Texas secured only two spots within the top 100 U.S. colleges this year, as per the Wall Street Journal's annual ranking of the country's 400 best universities.
In the Journal's 2024 Best Colleges in the U.S. list, Texas A&M University - College Station claimed the state's lone top-50 position, ranking 38th overall. Remarkably, A&M achieved this standing despite a recent national scandal involving the university's hiring misstep of distinguished journalism professor Kathleen McElroy earlier in the summer.
Rice University, located in Houston, also made it into the top 100, securing the 64th position.
Notably, the University of Texas at Austin did not secure a spot within the top 100, instead landing at No. 118.
In total, Texas boasts twenty colleges and universities that made the prestigious top 400 list. Notable mentions include the University of St. Thomas in Houston at No. 158, Texas Woman's University at 204 and Sam Houston State University in Huntsville at No. 206.
The University of Houston claimed the No. 208 spot, with the University of Houston - Downtown following closely at No. 224. Waco's Baylor University also made the cut, securing a ranking of 331.
Princeton University took the top spot overall, boasting a weighted score of 91.6.
These rankings were compiled in collaboration with research groups College Pulse and Statista, who analyzed a wide array of data. Factors assessed included expected student salaries, time required to pay for attendance, and the quality of "learning-related facilities" and on-campus diversity.
The WSJ then derived an overall score and ranking for each institution by comparing their performance on various key data points.
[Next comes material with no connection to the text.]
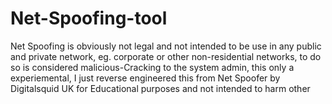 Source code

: Net-Spoofing-tool
=================

Net Spoofing  is obviously not legal and not intended to be use in any public and private network,  eg. corporate or other non-residential networks, to do so is considered malicious-Cracking to the system admin, this only a experiemental, I just reverse engineered  this from Net Spoofer by Digitalsquid UK for Educational purposes and not intended to harm other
The most critical factor in determining rankings was "salary impact versus similar colleges," measuring how much the school's attendance boosted graduates' salaries above the expected average for similar institutions.
Other heavily weighted factors included the time needed to pay off the net cost of attendance and graduation rates compared to similar colleges.
Factors such as student satisfaction with learning facilities and ethnic and socioeconomic diversity were ranked lower in significance.